The lines you return must be all those in the data that hold the string "buffer".

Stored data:
· · · · · · ·

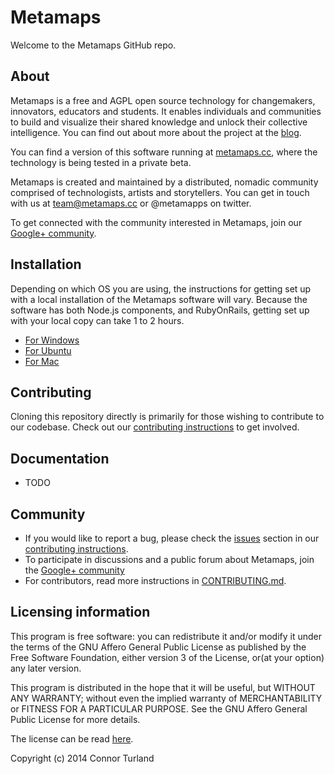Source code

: Metamaps
=======

Welcome to the Metamaps GitHub repo. 

## About

Metamaps is a free and AGPL open source technology for changemakers, innovators, educators and students. It enables individuals and communities to build and visualize their shared knowledge and unlock their collective intelligence. You can find out about more about the project at the [blog][site-blog].

You can find a version of this software running at [metamaps.cc][site-beta], where the technology is being tested in a private beta.

Metamaps is created and maintained by a distributed, nomadic community comprised of technologists, artists and storytellers. You can get in touch with us at team@metamaps.cc or @metamapps on twitter. 

To get connected with the community interested in Metamaps, join our [Google+ community][community].

## Installation

Depending on which OS you are using, the instructions for getting set up with a local installation of the Metamaps software will vary. Because the software has both Node.js components, and RubyOnRails, getting set up with your local copy can take 1 to 2 hours.
- [For Windows][windows-installation]
- [For Ubuntu][ubuntu-installation]
- [For Mac][mac-installation]

## Contributing

Cloning this repository directly is primarily for those wishing to contribute to our codebase. Check out our [contributing instructions][contributing] to get involved. 
  
## Documentation

- TODO

## Community

- If you would like to report a bug, please check the [issues][contributing-issues] section in our [contributing instructions][contributing].
- To participate in discussions and a public forum about Metamaps, join the [Google+ community][community]
- For contributors, read more instructions in [CONTRIBUTING.md][contributing].

## Licensing information
This program is free software: you can redistribute it and/or modify it under the terms of the GNU Affero General Public License as published by the Free Software Foundation, either version 3 of the License, or(at your option) any later version.

This program is distributed in the hope that it will be useful, but WITHOUT ANY WARRANTY; without even the implied warranty of MERCHANTABILITY or FITNESS FOR A PARTICULAR PURPOSE.  See the GNU Affero General Public License for more details.

The license can be read [here][license].

Copyright (c) 2014 Connor Turland


[site-blog]: http://blog.metamaps.cc
[site-beta]: http://metamaps.cc
[community]: https://plus.google.com/u/0/communities/115060009262157699234
[license]: https://github.com/Connoropolous/metamaps_gen002/blob/master/LICENSE
[contributing]: https://github.com/Connoropolous/metamaps_gen002/blob/master/CONTRIBUTING.md
[contributing-issues]: https://github.com/Connoropolous/metamaps_gen002/blob/master/CONTRIBUTING.md#reporting-bugs-and-other-issues
[windows-installation]: https://github.com/Connoropolous/metamaps_gen002/blob/master/WindowsInstallation.md
[mac-installation]: https://github.com/Connoropolous/metamaps_gen002/blob/master/MacInstallation.md
[ubuntu-installation]: https://github.com/Connoropolous/metamaps_gen002/blob/master/UbuntuInstallation.md
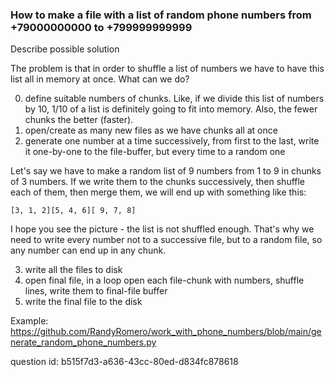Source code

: 

### How to make a file with a list of random phone numbers from +79000000000 to +799999999999

Describe possible solution

The problem is that in order to shuffle a list of numbers we have to have this list all in memory at once.
What can we do?


0. define suitable numbers of chunks. Like, if we divide this list of numbers by 10, 1/10 of a list
is definitely going to fit into memory. Also, the fewer chunks the better (faster).
1. open/create as many new files as we have chunks all at once
2. generate one number at a time successively, from first to the last, write it one-by-one to the file-buffer, but every time to a random one

Let's say we have to make a random list of 9 numbers from 1 to 9 in chunks of 3 numbers.
If we write them to the chunks successively, then shuffle each of them, then merge them, we will
end up with something like this:

`[3, 1, 2][5, 4, 6][ 9, 7, 8]`

I hope you see the picture - the list is not shuffled enough. That's why we need to write every number not to a 
successive file, but to a random file, so any number can end up in any chunk.

3. write all the files to disk
4. open final file, in a loop open each file-chunk with numbers, shuffle lines, write them to final-file buffer
5. write the final file to the disk

Example:
https://github.com/RandyRomero/work_with_phone_numbers/blob/main/generate_random_phone_numbers.py

question id: b515f7d3-a636-43cc-80ed-d834fc878618
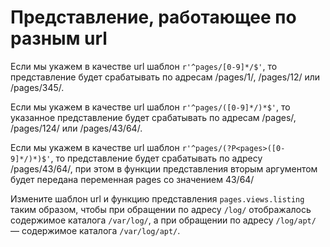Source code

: # Представление, работающее по разным url

Если мы укажем в качестве url шаблон `r'^pages/[0-9]*/$'`, то  представление будет срабатывать по адресам /pages/1/, /pages/12/ или /pages/345/.

Если мы укажем в качестве url шаблон `r'^pages/([0-9]*/)*$'`, то указанное представление будет срабатывать по адресам /pages/, /pages/124/ или /pages/43/64/.

Если мы укажем в качестве url шаблон `r'^pages/(?P<pages>([0-9]*/)*)$'`, то представление будет срабатывать по адресу /pages/43/64/, при этом в функции представления вторым аргументом будет передана переменная pages со значением 43/64/

Измените шаблон url и функцию представления `pages.views.listing` таким образом, чтобы при обращении по адресу `/log/` отображалось содержимое каталога `/var/log/`, а при обращении по адресу `/log/apt/` — содержимое каталога `/var/log/apt/`.
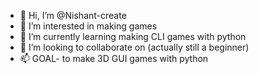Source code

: - 👋 Hi, I’m @Nishant-create
- 👀 I’m interested in making games
- 🌱 I’m currently learning making CLI games with python
- 💞️ I’m looking to collaborate on (actually still a beginner)
- 📫 GOAL- to make 3D GUI games with python

<!---
Nishant-create/Nishant-create is a ✨ special ✨ repository because its `README.md` (this file) appears on your GitHub profile.
You can click the Preview link to take a look at your changes.
--->

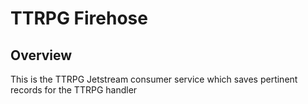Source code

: # TTRPG Firehose

## Overview
This is the TTRPG Jetstream consumer service which saves pertinent records for the TTRPG handler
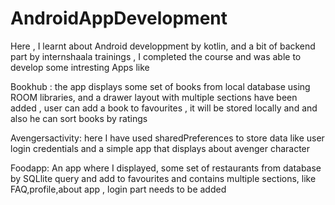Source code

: # AndroidAppDevelopment

Here , I learnt about Android developpment by kotlin, and a bit of backend part by internshaala trainings , I completed the course and was able to develop some intresting Apps like 

Bookhub : the app displays some set of books from local database using ROOM libraries, and a drawer layout with multiple sections have been added , user can add a book to favourites , it will be stored locally and and also he can sort books by ratings 

Avengersactivity: here I have used sharedPreferences to store data like user login credentials and a simple app that displays about avenger character 

Foodapp: An app where I displayed, some set of restaurants from database by SQLlite query and add to favourites and contains multiple sections, like FAQ,profile,about app , login part needs to be added
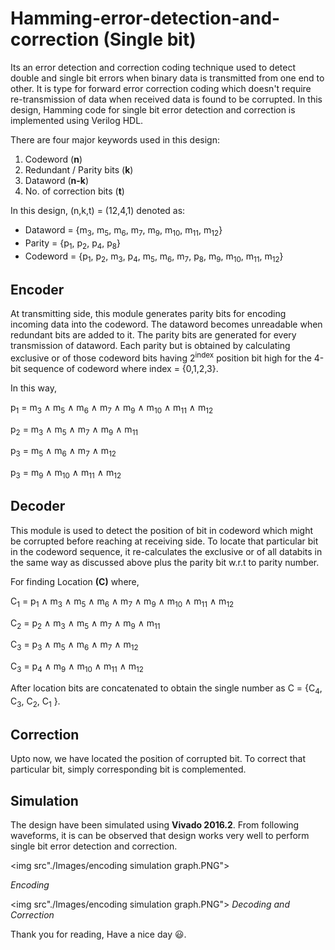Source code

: # Hamming-error-detection-and-correction (Single bit)
Its an error detection and correction coding technique used to detect double and single bit errors when binary data is transmitted from one end to other. It is type for forward error correction coding which doesn't require re-transmission of data when received data is found to be corrupted. In this design, Hamming code for single bit error detection and correction is implemented using Verilog HDL.

There are four major keywords used in this design:
1. Codeword (**n**)
2. Redundant / Parity bits (**k**)
3. Dataword (**n-k**)
4. No. of correction bits (**t**)

In this design, (n,k,t) = (12,4,1) denoted as:
* Dataword = {m<sub>3</sub>, m<sub>5</sub>, m<sub>6</sub>, m<sub>7</sub>, m<sub>9</sub>, m<sub>10</sub>, m<sub>11</sub>, m<sub>12</sub>}
* Parity = {p<sub>1</sub>, p<sub>2</sub>, p<sub>4</sub>, p<sub>8</sub>}
* Codeword = {p<sub>1</sub>, p<sub>2</sub>, m<sub>3</sub>, p<sub>4</sub>, m<sub>5</sub>, m<sub>6</sub>, m<sub>7</sub>, p<sub>8</sub>, m<sub>9</sub>, m<sub>10</sub>, m<sub>11</sub>, m<sub>12</sub>}

## Encoder
At transmitting side, this module generates parity bits for encoding incoming data into the codeword. The dataword becomes unreadable when redundant bits are added to it. The parity bits are generated for every transmission of dataword. Each parity but is obtained by calculating exclusive or of those codeword bits having 2<sup>index</sup> position bit high for the 4-bit sequence of codeword where index = {0,1,2,3}.

In this way, 

p<sub>1</sub> = m<sub>3</sub> &and; m<sub>5</sub> &and; m<sub>6</sub> &and; m<sub>7</sub> &and;  m<sub>9</sub>  &and; m<sub>10</sub>  &and; m<sub>11</sub>  &and; m<sub>12</sub>

p<sub>2</sub> =  m<sub>3</sub> &and; m<sub>5</sub> &and; m<sub>7</sub> &and;  m<sub>9</sub>  &and; m<sub>11</sub>

p<sub>3</sub> = m<sub>5</sub> &and; m<sub>6</sub> &and; m<sub>7</sub> &and; m<sub>12</sub>

p<sub>3</sub> = m<sub>9</sub>  &and; m<sub>10</sub>  &and; m<sub>11</sub>  &and; m<sub>12</sub>

## Decoder
This module is used to detect the position of bit in codeword which might be corrupted before reaching at receiving side. To locate that particular bit in the codeword sequence, it re-calculates the exclusive or of all databits in the same way as discussed above plus the parity bit w.r.t to parity number.

For finding Location **(C)** where,

C<sub>1</sub> = p<sub>1</sub> &and; m<sub>3</sub> &and; m<sub>5</sub> &and; m<sub>6</sub> &and; m<sub>7</sub> &and;  m<sub>9</sub>  &and; m<sub>10</sub>  &and; m<sub>11</sub>  &and; m<sub>12</sub>

C<sub>2</sub> =  p<sub>2</sub> &and; m<sub>3</sub> &and; m<sub>5</sub> &and; m<sub>7</sub> &and;  m<sub>9</sub>  &and; m<sub>11</sub>

C<sub>3</sub> = p<sub>3</sub> &and; m<sub>5</sub> &and; m<sub>6</sub> &and; m<sub>7</sub> &and; m<sub>12</sub>

C<sub>3</sub> = p<sub>4</sub> &and; m<sub>9</sub>  &and; m<sub>10</sub>  &and; m<sub>11</sub>  &and; m<sub>12</sub>

After location bits are concatenated to obtain the single number as C = {C<sub>4</sub>, C<sub>3</sub>, C<sub>2</sub>, C<sub>1</sub> }.

## Correction
Upto now, we have located the position of corrupted bit. To correct that particular bit, simply corresponding bit is complemented.

## Simulation
The design have been simulated using **Vivado 2016.2**. From following waveforms, it is can be observed that design works very well to perform single bit error detection and correction.


<img src"./Images/encoding simulation graph.PNG">

*Encoding*

<img src"./Images/encoding simulation graph.PNG">
*Decoding and Correction*


Thank you for reading, Have a nice day :smiley:.
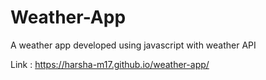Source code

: # Weather-App
A weather app developed using javascript with weather API

Link : https://harsha-m17.github.io/weather-app/



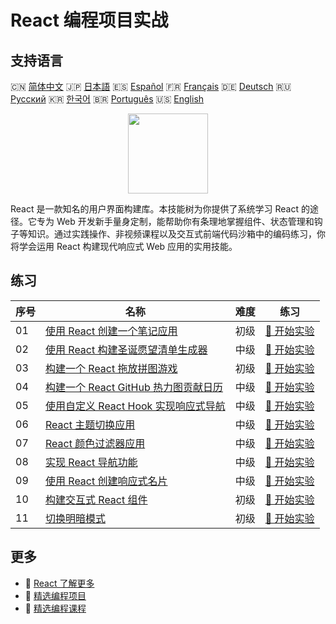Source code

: # React 编程项目实战

## 支持语言

🇨🇳 [简体中文](README_zh.md) 🇯🇵 [日本語](README_ja.md) 🇪🇸 [Español](README_es.md) 🇫🇷 [Français](README_fr.md) 🇩🇪 [Deutsch](README_de.md) 🇷🇺 [Русский](README_ru.md) 🇰🇷 [한국어](README_ko.md) 🇧🇷 [Português](README_pt.md) 🇺🇸 [English](README.md) 

<div align="center">
<img width="128px" src="https://file.labex.io/path/nUDMNpUKFvpT.png">
</div>

React 是一款知名的用户界面构建库。本技能树为你提供了系统学习 React 的途径。它专为 Web 开发新手量身定制，能帮助你有条理地掌握组件、状态管理和钩子等知识。通过实践操作、非视频课程以及交互式前端代码沙箱中的编码练习，你将学会运用 React 构建现代响应式 Web 应用的实用技能。

## 练习

|   序号 | 名称                                                                                                                      | 难度   | 练习                                                                                               |
|--------|---------------------------------------------------------------------------------------------------------------------------|--------|----------------------------------------------------------------------------------------------------|
|     01 | [使用 React 创建一个笔记应用](https://labex.io/zh/courses/project-create-a-notes-app-using-react)                         | 初级   | [🚀 开始实验](https://labex.io/zh/courses/project-create-a-notes-app-using-react)                  |
|     02 | [使用 React 构建圣诞愿望清单生成器](https://labex.io/zh/courses/project-building-a-christmas-wish-list-builder-in-react)  | 中级   | [🚀 开始实验](https://labex.io/zh/courses/project-building-a-christmas-wish-list-builder-in-react) |
|     03 | [构建一个 React 拖放拼图游戏](https://labex.io/zh/courses/project-building-a-react-drag-and-drop-puzzle-game)             | 初级   | [🚀 开始实验](https://labex.io/zh/courses/project-building-a-react-drag-and-drop-puzzle-game)      |
|     04 | [构建一个 React GitHub 热力图贡献日历](https://labex.io/zh/courses/project-building-a-react-github-heatmap-contributions) | 中级   | [🚀 开始实验](https://labex.io/zh/courses/project-building-a-react-github-heatmap-contributions)   |
|     05 | [使用自定义 React Hook 实现响应式导航](https://labex.io/zh/courses/project-browser-window-size)                           | 中级   | [🚀 开始实验](https://labex.io/zh/courses/project-browser-window-size)                             |
|     06 | [React 主题切换应用](https://labex.io/zh/courses/project-change-page-theme)                                               | 中级   | [🚀 开始实验](https://labex.io/zh/courses/project-change-page-theme)                               |
|     07 | [React 颜色过滤器应用](https://labex.io/zh/courses/project-colour-filter)                                                 | 中级   | [🚀 开始实验](https://labex.io/zh/courses/project-colour-filter)                                   |
|     08 | [实现 React 导航功能](https://labex.io/zh/courses/project-navigation-features)                                            | 中级   | [🚀 开始实验](https://labex.io/zh/courses/project-navigation-features)                             |
|     09 | [使用 React 创建响应式名片](https://labex.io/zh/courses/project-personal-card-generator)                                  | 中级   | [🚀 开始实验](https://labex.io/zh/courses/project-personal-card-generator)                         |
|     10 | [构建交互式 React 组件](https://labex.io/zh/courses/project-show-and-hide)                                                | 初级   | [🚀 开始实验](https://labex.io/zh/courses/project-show-and-hide)                                   |
|     11 | [切换明暗模式](https://labex.io/zh/courses/project-switch-between-light-and-dark)                                         | 初级   | [🚀 开始实验](https://labex.io/zh/courses/project-switch-between-light-and-dark)                   |

## 更多

- 🔗 [React 了解更多](https://labex.io/zh/skilltrees/react)
- 🔗 [精选编程项目](https://github.com/labex-labs/awesome-programming-projects)
- 🔗 [精选编程课程](https://github.com/labex-labs/awesome-programming-courses)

· · · · · · ·

Answer section —
2. generate one number at a time successively, from first to the last, write it one-by-one to the file-buffer, but every time to a random one
4. open final file, in a loop open each file-chunk with numbers, shuffle lines, write them to final-file buffer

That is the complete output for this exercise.